• What the task asks
Look below for the lines from the one with "public static void Run(string" to the one with "#### Пример кода на языке F# для триггера", and copy exactly those lines, both ends included.

Source texts of formatted documents
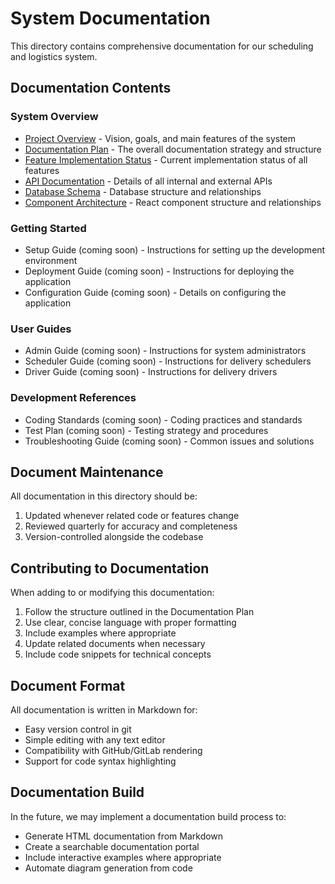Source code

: 
# System Documentation

This directory contains comprehensive documentation for our scheduling and logistics system.

## Documentation Contents

### System Overview
- [Project Overview](./PROJECT_OVERVIEW.md) - Vision, goals, and main features of the system
- [Documentation Plan](./DOCUMENTATION_PLAN.md) - The overall documentation strategy and structure
- [Feature Implementation Status](./FEATURE_IMPLEMENTATION_STATUS.md) - Current implementation status of all features
- [API Documentation](./API_DOCUMENTATION.md) - Details of all internal and external APIs
- [Database Schema](./DATABASE_SCHEMA.md) - Database structure and relationships
- [Component Architecture](./COMPONENT_ARCHITECTURE.md) - React component structure and relationships

### Getting Started
- Setup Guide (coming soon) - Instructions for setting up the development environment
- Deployment Guide (coming soon) - Instructions for deploying the application
- Configuration Guide (coming soon) - Details on configuring the application

### User Guides
- Admin Guide (coming soon) - Instructions for system administrators
- Scheduler Guide (coming soon) - Instructions for delivery schedulers
- Driver Guide (coming soon) - Instructions for delivery drivers

### Development References
- Coding Standards (coming soon) - Coding practices and standards
- Test Plan (coming soon) - Testing strategy and procedures
- Troubleshooting Guide (coming soon) - Common issues and solutions

## Document Maintenance

All documentation in this directory should be:
1. Updated whenever related code or features change
2. Reviewed quarterly for accuracy and completeness
3. Version-controlled alongside the codebase

## Contributing to Documentation

When adding to or modifying this documentation:
1. Follow the structure outlined in the Documentation Plan
2. Use clear, concise language with proper formatting
3. Include examples where appropriate
4. Update related documents when necessary
5. Include code snippets for technical concepts

## Document Format

All documentation is written in Markdown for:
- Easy version control in git
- Simple editing with any text editor
- Compatibility with GitHub/GitLab rendering
- Support for code syntax highlighting

## Documentation Build

In the future, we may implement a documentation build process to:
- Generate HTML documentation from Markdown
- Create a searchable documentation portal
- Include interactive examples where appropriate
- Automate diagram generation from code
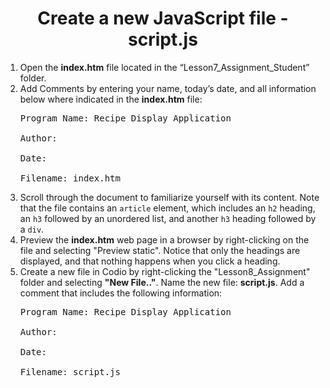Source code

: <center><h1>Create a new JavaScript file - <b>script.js</b></h1></center>

<ol>
<li>Open the <b>index.htm</b> file located in the “Lesson7_Assignment_Student” folder.

<li>Add Comments by entering your name, today’s date, and all information below where indicated in the <b>index.htm</b> file:<br>
<pre>
Program Name: Recipe Display Application <br>
Author: <br>
Date: <br>
Filename: index.htm
</pre>
</li>

<li>
Scroll through the document to familiarize yourself with its content. Note that the file contains an <code>article</code> element, which includes an <code>h2</code> heading, an <code>h3</code> followed by an unordered list, and another <code>h3</code> heading followed by a <code>div</code>.
</li>

<li>Preview the <b>index.htm</b> web page in a browser by right-clicking on the file and selecting "Preview static".  Notice that only the headings are displayed, and that nothing happens when you click a heading.                       
</li>
<li>
Create a new file in Codio by right-clicking the "Lesson8_Assignment" folder and selecting <b>"New File.."</b>.  Name the new file:  <b>script.js</b>.  Add a comment that includes the following information:
<pre>
Program Name: Recipe Display Application <br>
Author: <br>
Date: <br>
Filename: script.js
</pre>
</li>
</ol>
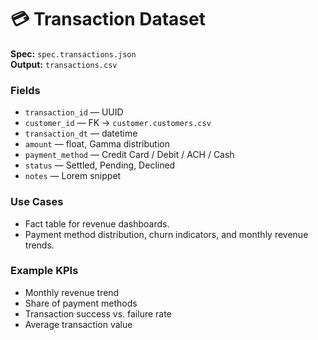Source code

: # 💳 Transaction Dataset

**Spec:** `spec.transactions.json`  
**Output:** `transactions.csv`  

### Fields
- `transaction_id` — UUID  
- `customer_id` — FK → `customer.customers.csv`  
- `transaction_dt` — datetime  
- `amount` — float, Gamma distribution  
- `payment_method` — Credit Card / Debit / ACH / Cash  
- `status` — Settled, Pending, Declined  
- `notes` — Lorem snippet  

### Use Cases
- Fact table for revenue dashboards.  
- Payment method distribution, churn indicators, and monthly revenue trends.

### Example KPIs
- Monthly revenue trend  
- Share of payment methods  
- Transaction success vs. failure rate  
- Average transaction value
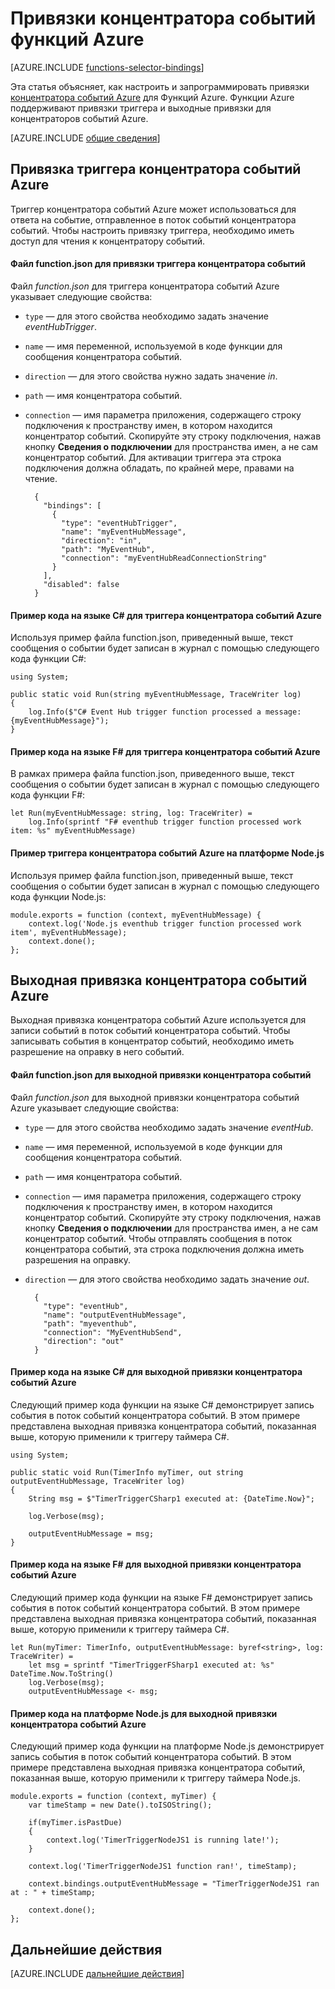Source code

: <properties
	pageTitle="Привязки концентратора событий функций Azure | Microsoft Azure"
	description="Узнайте, как использовать привязки концентратора событий Azure в функциях Azure."
	services="functions"
	documentationCenter="na"
	authors="wesmc7777"
	manager="erikre"
	editor=""
	tags=""
	keywords="функции azure, функции, обработка событий, динамические вычисления, независимая архитектура"/>

<tags
	ms.service="functions"
	ms.devlang="multiple"
	ms.topic="reference"
	ms.tgt_pltfrm="multiple"
	ms.workload="na"
	ms.date="08/22/2016"
	ms.author="wesmc"/>

# Привязки концентратора событий функций Azure

[AZURE.INCLUDE [functions-selector-bindings](../../includes/functions-selector-bindings.md)]

Эта статья объясняет, как настроить и запрограммировать привязки [концентратора событий Azure](../event-hubs/event-hubs-overview.md) для Функций Azure. Функции Azure поддерживают привязки триггера и выходные привязки для концентраторов событий Azure.

[AZURE.INCLUDE [общие сведения](../../includes/functions-bindings-intro.md)]


## Привязка триггера концентратора событий Azure

Триггер концентратора событий Azure может использоваться для ответа на событие, отправленное в поток событий концентратора событий. Чтобы настроить привязку триггера, необходимо иметь доступ для чтения к концентратору событий.

#### Файл function.json для привязки триггера концентратора событий

Файл *function.json* для триггера концентратора событий Azure указывает следующие свойства:

- `type` — для этого свойства необходимо задать значение *eventHubTrigger*.
- `name` — имя переменной, используемой в коде функции для сообщения концентратора событий.
- `direction` — для этого свойства нужно задать значение *in*.
- `path` — имя концентратора событий.
- `connection` — имя параметра приложения, содержащего строку подключения к пространству имен, в котором находится концентратор событий. Скопируйте эту строку подключения, нажав кнопку **Сведения о подключении** для пространства имен, а не сам концентратор событий. Для активации триггера эта строка подключения должна обладать, по крайней мере, правами на чтение.

		{
		  "bindings": [
		    {
		      "type": "eventHubTrigger",
		      "name": "myEventHubMessage",
		      "direction": "in",
		      "path": "MyEventHub",
		      "connection": "myEventHubReadConnectionString"
		    }
		  ],
		  "disabled": false
		}

#### Пример кода на языке C# для триггера концентратора событий Azure
 
Используя пример файла function.json, приведенный выше, текст сообщения о событии будет записан в журнал с помощью следующего кода функции C#:
 
	using System;
	
	public static void Run(string myEventHubMessage, TraceWriter log)
	{
	    log.Info($"C# Event Hub trigger function processed a message: {myEventHubMessage}");
	}

#### Пример кода на языке F# для триггера концентратора событий Azure

В рамках примера файла function.json, приведенного выше, текст сообщения о событии будет записан в журнал с помощью следующего кода функции F#:

	let Run(myEventHubMessage: string, log: TraceWriter) =
	    log.Info(sprintf "F# eventhub trigger function processed work item: %s" myEventHubMessage)

#### Пример триггера концентратора событий Azure на платформе Node.js
 
Используя пример файла function.json, приведенный выше, текст сообщения о событии будет записан в журнал с помощью следующего кода функции Node.js:
 
	module.exports = function (context, myEventHubMessage) {
	    context.log('Node.js eventhub trigger function processed work item', myEventHubMessage);	
	    context.done();
	};


## Выходная привязка концентратора событий Azure

Выходная привязка концентратора событий Azure используется для записи событий в поток событий концентратора событий. Чтобы записывать события в концентратор событий, необходимо иметь разрешение на оправку в него событий.

#### Файл function.json для выходной привязки концентратора событий

Файл *function.json* для выходной привязки концентратора событий Azure указывает следующие свойства:

- `type` — для этого свойства необходимо задать значение *eventHub*.
- `name` — имя переменной, используемой в коде функции для сообщения концентратора событий.
- `path` — имя концентратора событий.
- `connection` — имя параметра приложения, содержащего строку подключения к пространству имен, в котором находится концентратор событий. Скопируйте эту строку подключения, нажав кнопку **Сведения о подключении** для пространства имен, а не сам концентратор событий. Чтобы отправлять сообщения в поток концентратора событий, эта строка подключения должна иметь разрешения на оправку.
- `direction` — для этого свойства необходимо задать значение *out*.

	    {
	      "type": "eventHub",
	      "name": "outputEventHubMessage",
	      "path": "myeventhub",
	      "connection": "MyEventHubSend",
	      "direction": "out"
	    }


#### Пример кода на языке C# для выходной привязки концентратора событий Azure
 
Следующий пример кода функции на языке C# демонстрирует запись события в поток событий концентратора событий. В этом примере представлена выходная привязка концентратора событий, показанная выше, которую применили к триггеру таймера C#.
 
	using System;
	
	public static void Run(TimerInfo myTimer, out string outputEventHubMessage, TraceWriter log)
	{
	    String msg = $"TimerTriggerCSharp1 executed at: {DateTime.Now}";
	
	    log.Verbose(msg);   
	    
	    outputEventHubMessage = msg;
	}

#### Пример кода на языке F# для выходной привязки концентратора событий Azure

Следующий пример кода функции на языке F# демонстрирует запись события в поток событий концентратора событий. В этом примере представлена выходная привязка концентратора событий, показанная выше, которую применили к триггеру таймера C#.

	let Run(myTimer: TimerInfo, outputEventHubMessage: byref<string>, log: TraceWriter) =
	    let msg = sprintf "TimerTriggerFSharp1 executed at: %s" DateTime.Now.ToString()
	    log.Verbose(msg);
	    outputEventHubMessage <- msg;

#### Пример кода на платформе Node.js для выходной привязки концентратора событий Azure
 
Следующий пример кода функции на платформе Node.js демонстрирует запись события в поток событий концентратора событий. В этом примере представлена выходная привязка концентратора событий, показанная выше, которую применили к триггеру таймера Node.js.
 
	module.exports = function (context, myTimer) {
	    var timeStamp = new Date().toISOString();
	    
	    if(myTimer.isPastDue)
	    {
	        context.log('TimerTriggerNodeJS1 is running late!');
	    }

	    context.log('TimerTriggerNodeJS1 function ran!', timeStamp);   
	    
	    context.bindings.outputEventHubMessage = "TimerTriggerNodeJS1 ran at : " + timeStamp;
	
	    context.done();
	};

## Дальнейшие действия

[AZURE.INCLUDE [дальнейшие действия](../../includes/functions-bindings-next-steps.md)]

<!---HONumber=AcomDC_0921_2016-->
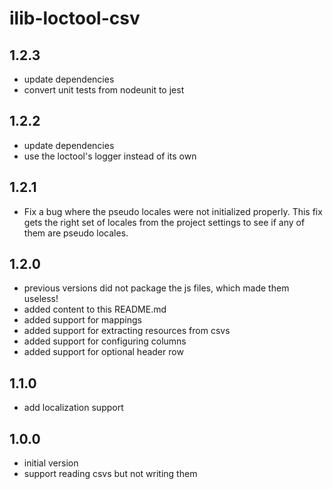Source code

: # ilib-loctool-csv

## 1.2.3

- update dependencies
- convert unit tests from nodeunit to jest

## 1.2.2

- update dependencies
- use the loctool's logger instead of its own

## 1.2.1

- Fix a bug where the pseudo locales were not initialized properly.
  This fix gets the right set of locales from the project settings to
  see if any of them are pseudo locales.

## 1.2.0

- previous versions did not package the js files, which made them useless!
- added content to this README.md
- added support for mappings
- added support for extracting resources from csvs
- added support for configuring columns
- added support for optional header row

## 1.1.0

- add localization support

## 1.0.0

- initial version
- support reading csvs but not writing them
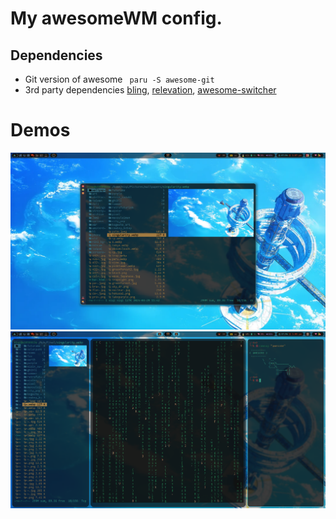 # My awesomeWM config. 
## Dependencies
- Git version of awesome
    ` paru -S awesome-git`
- 3rd party dependencies [bling](https://blingcorp.github.io/bling/#/), [relevation](https://github.com/guotsuan/awesome-revelation), [awesome-switcher](https://github.com/intpl/awesome-switcher)
# Demos
![demo1](./assets/1.png)
![demo2](./assets/2.png)
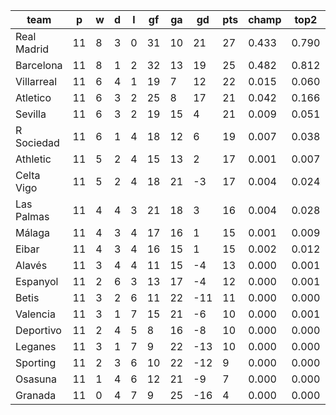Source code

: |    team     | p  | w | d | l | gf | ga | gd  | pts | champ | top2  | top3  | top4  |  5-7  | bot4  | bot3  | bot2  |
|-------------|----|---|---|---|----|----|-----|-----|-------|-------|-------|-------|-------|-------|-------|-------|
| Real Madrid | 11 | 8 | 3 | 0 | 31 | 10 |  21 |  27 | 0.433 | 0.790 | 0.911 | 0.958 | 0.037 | 0.000 | 0.000 | 0.000|
| Barcelona   | 11 | 8 | 1 | 2 | 32 | 13 |  19 |  25 | 0.482 | 0.812 | 0.918 | 0.959 | 0.035 | 0.000 | 0.000 | 0.000|
| Villarreal  | 11 | 6 | 4 | 1 | 19 |  7 |  12 |  22 | 0.015 | 0.060 | 0.178 | 0.321 | 0.342 | 0.009 | 0.004 | 0.001|
| Atletico    | 11 | 6 | 3 | 2 | 25 |  8 |  17 |  21 | 0.042 | 0.166 | 0.395 | 0.565 | 0.282 | 0.002 | 0.001 | 0.000|
| Sevilla     | 11 | 6 | 3 | 2 | 19 | 15 |   4 |  21 | 0.009 | 0.051 | 0.147 | 0.269 | 0.341 | 0.010 | 0.005 | 0.002|
| R Sociedad  | 11 | 6 | 1 | 4 | 18 | 12 |   6 |  19 | 0.007 | 0.038 | 0.130 | 0.247 | 0.324 | 0.014 | 0.006 | 0.002|
| Athletic    | 11 | 5 | 2 | 4 | 15 | 13 |   2 |  17 | 0.001 | 0.007 | 0.036 | 0.082 | 0.217 | 0.060 | 0.032 | 0.014|
| Celta Vigo  | 11 | 5 | 2 | 4 | 18 | 21 |  -3 |  17 | 0.004 | 0.024 | 0.082 | 0.162 | 0.295 | 0.027 | 0.013 | 0.006|
| Las Palmas  | 11 | 4 | 4 | 3 | 21 | 18 |   3 |  16 | 0.004 | 0.028 | 0.100 | 0.187 | 0.320 | 0.022 | 0.011 | 0.004|
| Málaga      | 11 | 4 | 3 | 4 | 17 | 16 |   1 |  15 | 0.001 | 0.009 | 0.033 | 0.080 | 0.201 | 0.064 | 0.035 | 0.016|
| Eibar       | 11 | 4 | 3 | 4 | 16 | 15 |   1 |  15 | 0.002 | 0.012 | 0.047 | 0.099 | 0.234 | 0.051 | 0.029 | 0.013|
| Alavés      | 11 | 3 | 4 | 4 | 11 | 15 |  -4 |  13 | 0.000 | 0.001 | 0.008 | 0.023 | 0.095 | 0.185 | 0.116 | 0.061|
| Espanyol    | 11 | 2 | 6 | 3 | 13 | 17 |  -4 |  12 | 0.000 | 0.001 | 0.005 | 0.015 | 0.073 | 0.228 | 0.149 | 0.080|
| Betis       | 11 | 3 | 2 | 6 | 11 | 22 | -11 |  11 | 0.000 | 0.000 | 0.002 | 0.007 | 0.040 | 0.353 | 0.247 | 0.154|
| Valencia    | 11 | 3 | 1 | 7 | 15 | 21 |  -6 |  10 | 0.000 | 0.001 | 0.006 | 0.015 | 0.073 | 0.223 | 0.147 | 0.083|
| Deportivo   | 11 | 2 | 4 | 5 |  8 | 16 |  -8 |  10 | 0.000 | 0.000 | 0.001 | 0.003 | 0.024 | 0.481 | 0.364 | 0.241|
| Leganes     | 11 | 3 | 1 | 7 |  9 | 22 | -13 |  10 | 0.000 | 0.000 | 0.001 | 0.005 | 0.032 | 0.407 | 0.296 | 0.180|
| Sporting    | 11 | 2 | 3 | 6 | 10 | 22 | -12 |   9 | 0.000 | 0.000 | 0.001 | 0.003 | 0.018 | 0.508 | 0.387 | 0.255|
| Osasuna     | 11 | 1 | 4 | 6 | 12 | 21 |  -9 |   7 | 0.000 | 0.000 | 0.001 | 0.003 | 0.014 | 0.558 | 0.448 | 0.313|
| Granada     | 11 | 0 | 4 | 7 |  9 | 25 | -16 |   4 | 0.000 | 0.000 | 0.000 | 0.000 | 0.004 | 0.801 | 0.711 | 0.576|
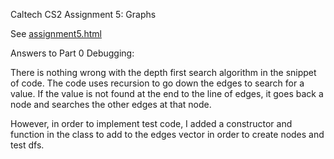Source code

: Caltech CS2 Assignment 5: Graphs

See [assignment5.html](http://htmlpreview.github.io/?https://github.com/caltechcs2/graphs/blob/master/assignment5.html)

Answers to Part 0 Debugging:

There is nothing wrong with the depth first search algorithm in the snippet of code. The code uses recursion to go down the edges to search for a value. If the value is not found at the end to the line of edges, it goes back a node and searches the other edges at that node. 

However, in order to implement test code, I added a constructor and function in the class to add to the edges vector in order to create nodes and test dfs.
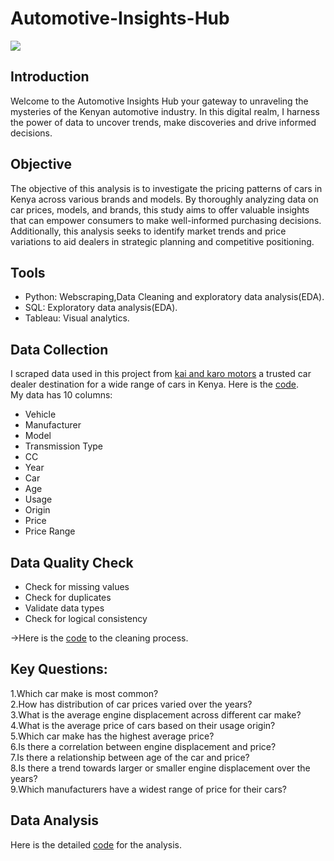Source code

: # Automotive-Insights-Hub

![](https://github.com/MorganTheAnalyst/Automotive-Insights-Hub/blob/main/Code%20%26%20CSV_Files/Images/WhatsApp%20Image%202024-07-27%20at%205.56.03%20PM.jpeg)
## Introduction
Welcome to the Automotive Insights Hub your gateway to unraveling the mysteries of the Kenyan automotive industry.
In this digital realm, I harness the power of data to uncover trends, make discoveries and drive informed decisions.
## Objective
The objective of this analysis is to investigate the pricing patterns of cars in Kenya across various brands and models. By thoroughly analyzing data on car prices, models, and brands, this study aims to offer valuable insights that can empower consumers to make well-informed purchasing decisions. Additionally, this analysis seeks to identify market trends and price variations to aid dealers in strategic planning and competitive positioning.
## Tools
* Python: Webscraping,Data Cleaning and exploratory data analysis(EDA).</br>
* SQL: Exploratory data analysis(EDA).</br>
* Tableau: Visual analytics.
## Data Collection
I scraped data used in this project from [kai and karo motors](https://www.kaiandkaro.com/) a trusted car dealer destination for a wide range of cars in Kenya.
Here is the [code](https://github.com/MorganTheAnalyst/Automotive-Insights-Hub/blob/main/Code%20%26%20CSV_Files/kai%20_karo%20_data_scraping.ipynb).</br>
My data has 10 columns:
* Vehicle</br>
* Manufacturer</br>
* Model</br>
* Transmission Type</br>
* CC</br>
* Year</br>
* Car</br>
* Age</br>
* Usage</br>
* Origin
* Price
* Price Range
## Data Quality Check
* Check for missing values
* Check for duplicates
* Validate data types
* Check for logical consistency<br>

->Here is the [code](https://github.com/MorganTheAnalyst/Automotive-Insights-Hub/blob/main/Code%20%26%20CSV_Files/Data_Preprocessing.ipynb) to the cleaning process.
## Key Questions:
1.Which car make is most common?</br>
2.How has distribution of car prices varied over the years?</br>
3.What is the average engine displacement across different car make?</br>
4.What is the average price of cars based on their usage origin?</br>
5.Which car make has the highest average price?</br>
6.Is there a correlation between engine displacement and price?</br>
7.Is there a relationship between age of the car and price?</br>
8.Is there a trend towards larger or smaller engine displacement over the years?</br>
9.Which manufacturers have a widest range of price for their cars?</br>
## Data Analysis
Here is the detailed [code](https://github.com/MorganTheAnalyst/Automotive-Insights-Hub/blob/main/Code%20%26%20CSV_Files/Data_Analysis.ipynb) for the analysis.
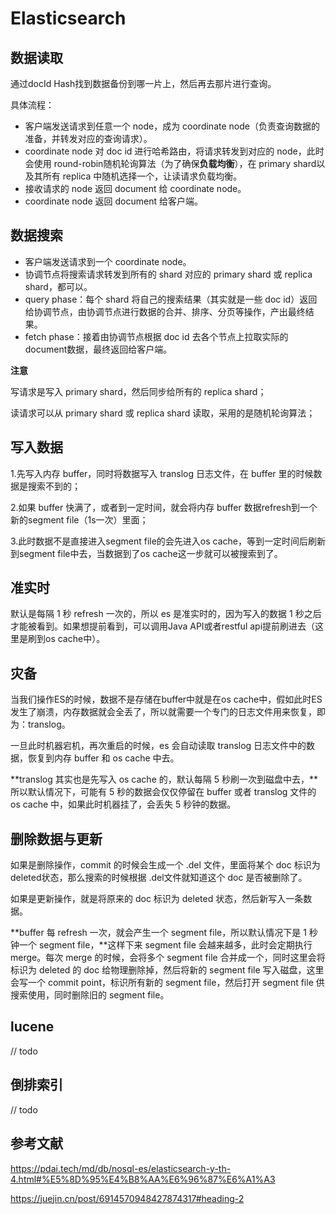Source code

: # Elasticsearch

## 数据读取

通过docId Hash找到数据备份到哪一片上，然后再去那片进行查询。

具体流程：

- 客户端发送请求到任意一个 node，成为 coordinate node（负责查询数据的准备，并转发对应的查询请求）。
- coordinate node 对 doc id 进行哈希路由，将请求转发到对应的 node，此时会使用 round-robin随机轮询算法（为了确保**负载均衡**），在 primary shard以及其所有 replica 中随机选择一个，让读请求负载均衡。
- 接收请求的 node 返回 document 给 coordinate node。
- coordinate node 返回 document 给客户端。

## 数据搜索

- 客户端发送请求到一个 coordinate node。
- 协调节点将搜索请求转发到所有的 shard 对应的 primary shard 或 replica shard，都可以。
- query phase：每个 shard 将自己的搜索结果（其实就是一些 doc id）返回给协调节点，由协调节点进行数据的合并、排序、分页等操作，产出最终结果。
- fetch phase：接着由协调节点根据 doc id 去各个节点上拉取实际的 document数据，最终返回给客户端。

**注意**

写请求是写入 primary shard，然后同步给所有的 replica shard；

读请求可以从 primary shard 或 replica shard 读取，采用的是随机轮询算法；

## 写入数据

1.先写入内存 buffer，同时将数据写入 translog 日志文件，在 buffer 里的时候数据是搜索不到的；

2.如果 buffer 快满了，或者到一定时间，就会将内存 buffer 数据refresh到一个新的segment file（1s一次）里面；

3.此时数据不是直接进入segment file的会先进入os cache，等到一定时间后刷新到segment file中去，当数据到了os cache这一步就可以被搜索到了。

## 准实时

默认是每隔 1 秒 refresh 一次的，所以 es 是准实时的，因为写入的数据 1 秒之后才能被看到。如果想提前看到，可以调用Java API或者restful api提前刷进去（这里是刷到os cache中）。

## 灾备

当我们操作ES的时候，数据不是存储在buffer中就是在os cache中，假如此时ES发生了崩溃，内存数据就会全丢了，所以就需要一个专门的日志文件用来恢复，即为：translog。

一旦此时机器宕机，再次重启的时候，es 会自动读取 translog 日志文件中的数据，恢复到内存 buffer 和 os cache 中去。

**translog 其实也是先写入 os cache 的，默认每隔 5 秒刷一次到磁盘中去，**所以默认情况下，可能有 5 秒的数据会仅仅停留在 buffer 或者 translog 文件的 os cache 中，如果此时机器挂了，会丢失 5 秒钟的数据。

## 删除数据与更新

如果是删除操作，commit 的时候会生成一个 .del 文件，里面将某个 doc 标识为 deleted状态，那么搜索的时候根据 .del文件就知道这个 doc 是否被删除了。

如果是更新操作，就是将原来的 doc 标识为 deleted 状态，然后新写入一条数据。

**buffer 每 refresh 一次，就会产生一个 segment file，所以默认情况下是 1 秒钟一个 segment file，**这样下来 segment file 会越来越多，此时会定期执行 merge。每次 merge 的时候，会将多个 segment file 合并成一个，同时这里会将标识为 deleted 的 doc 给物理删除掉，然后将新的 segment file 写入磁盘，这里会写一个 commit point，标识所有新的 segment file，然后打开 segment file 供搜索使用，同时删除旧的 segment file。

## lucene

// todo

## 倒排索引

// todo

## 参考文献

https://pdai.tech/md/db/nosql-es/elasticsearch-y-th-4.html#%E5%8D%95%E4%B8%AA%E6%96%87%E6%A1%A3

https://juejin.cn/post/6914570948427874317#heading-2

• Response
	public static void Run(string myEventHubMessage, TraceWriter log)
	{
	    log.Info($"C# Event Hub trigger function processed a message: {myEventHubMessage}");
	}

#### Пример кода на языке F# для триггера концентратора событий Azure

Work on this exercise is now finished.